Losy drugiej bohaterki – Tammy – opierają się na dwóch historiach z tym samym rozpoczęciem, jednak z przewrotnym, wspólnym zakończeniem. Pojawiają się dwie kobiety, w tym Tammy, które wiodą szczęśliwe życie ze swoimi partnerami. Jedna z nich wydaje się być osobą łagodną, życzliwą, z ułożonym życiem, druga bardziej odbiega od subtelności, jednak łączy je przede wszystkim lojalność wobec swoich chłopaków, co zostało bezlitośnie naruszone. Obydwie zostały zdradzone. Dowiedziały się o tym z przypadku, ale i z dociekliwości, co miało swoje konsekwencje – całkowicie wykreśliły mężczyzn ze swojego życia. Tylko czemu ta historia staje się taka przewrotna i wspólna? Obie kobiety znalazły w sobie nawzajem pocieszenie.

Kolejną dedykację w innym utworze pozostawia tragicznie zmarłej Aaliyah’i, jak i wszystkim znanym, nieobecnym już z nami ikonom muzyki. Kendrick sampluje jej utwór „4 Page Letter”, a przy okazji zapodaje refren równieź zmarłego Pimpa C z utworu „Big Pimpin” Jay’a Z, co więcej wspomina również Lisę Lopes – byłą członkinię TLC i zarazem byłą dziewczynę 2Paca, która tragicznie zginęła w wypadku samochodowym.

Rodzime miasto Kendricka to niezbędny element każdego albumu, a w „Section.80” wchodzi temat rozprzestrzeniającego się handlu narkotykami w Compton za rządów Reagana. Sprzedaż i użytkowanie wzrosło, a Lamar gra poruszonego dzieciaka, który zachowanie swoich rówieśników traktuje jako istnie absurdalne. Krytykuje lekkomyślność wśród młodych w „Chapter Six”, co pośrednio łączy się z przekazem w „ADHD” z motywem wielkiej imprezy i masy ludzi po zażyciu Adderallu (leku pomocniczego na tytułowe zaburzenie). Nierozsądek podbija dziewczyna, którą tam poznaje, jednak jej brak asertywności wobec zapalenia zioła go znacznie odstrasza, bo sam jest abstynentem. Wszystko sprowadza się do punktu, gdzie dziewczyna jak i on dochodzą do wniosku, że są dziećmi cracku. Nie liczy się rodzina, rasa, a twoje pochodzenie i rocznik 80’. W „Poe Mans Dreams (His Vice)” demonstruje również rzeczywistość, która go otaczała. Za dzieciaka uważał przestępstwa za coś fajnego, jednak teraz robi wszystko, aby jego muzyka stała się motywacją do osiągnięć, pomimo więzienia czy mieszkania w jednym z najbardziej przestępczych miast kraju. Nie pozostaje dłużny i chce uciec od demonów przeszłości, wymienia przedmioty, które go otaczały za dzieciaka i zarazem stanowią one część okładki.

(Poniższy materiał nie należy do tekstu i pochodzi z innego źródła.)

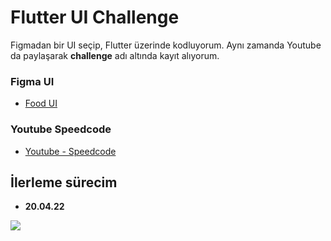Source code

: # Flutter UI Challenge

Figmadan bir UI seçip, Flutter üzerinde kodluyorum. Aynı zamanda Youtube da paylaşarak **challenge** adı altında kayıt alıyorum.

### Figma UI
- [Food UI](https://www.figma.com/community/file/893381127703378146)

### Youtube Speedcode
- [Youtube - Speedcode](https://www.youtube.com/watch?v=Sr34icpO0HU&t=60s&ab_channel=Sena%C3%87elik)

## İlerleme sürecim
- **20.04.22**


<img align="center"  src="https://user-images.githubusercontent.com/48855691/164268634-686a6de0-9b85-43cb-bde2-a63a95f0bf39.png">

Ab-Soul przejmuje outro i podsumowuje album. Oczekuje od słuchacza wiarygodnego spojrzenia na swoje życie, wspomina o dzieciach cracku i stawia słuchaczowi pytania. Co by było, gdyby Keisha żyła w celibacie, a Tammy spotkała lojalnego mężczyznę? Kendrick tłumaczy się, że nie stawia siebie wyżej lub nie gloryfikuje złych cech swojego pokolenia, sam do niego należy i wciela się w rolę obserwatora tego, co się działo wokół niego. Album oficjalnie kończy się produkcyjnym dziełem J. Cole, gdzie Lamar wspomina dwie postacie walczące o równouprawnienie Afroamerykanów – Luthera Kinga i Malcolma X, a także Marcusa Garveya, który rozpowszechnił czarny nacjonalizm. Sugeruje, że toczy z nim wyścig o powrót do korzeni, jednak go nie ukończy przez rząd. Nawiązuje to również do ofiary aresztowania i torturowania za działalność sprzeciwiającą się osobnemu rozwojowi społeczności różnych ras Steve’a Biko. Kendrick obawia się uciszenia ze strony rządu, który tłumie wpływowe postaci.

Bliżej „Section.80” do spokojnych brzmień niż do nadmiernej dynamiki. Kendrick bardziej beztrosko obraca się wokół lżejszych dźwięków, niż ma to miejsce w kolejnych latach. Zahacza o pop – co doskonale słyszymy w „No Makeup (Her Vice)” – czy tworzy idylliczną otoczkę w „ADHD”. Stroni od eksperymentów, zatem otrzymaliśmy wdzięczny album, który ma swoje lepsze i gorsze momenty. Błahy refren Colina Munroe w pierwszym, wyżej wymienionym tracku uważam za niezbyt pomyślny, ale drugi utwór mogę otwarcie nazwać obecnie ulubionym z całej dyskografii Lamara. Zostajemy zaproszeni do jego świata, a Kendrick przejmuje rolę dziennikarza, który opowiada o swoim otoczeniu. Nie zamierza zmieniać naszego światopoglądu – każda opinia jest wyłącznie jego i niekoniecznie mamy się z nią zgodzić – dla niego liczy się wysłuchanie i formowanie własnych przekonań.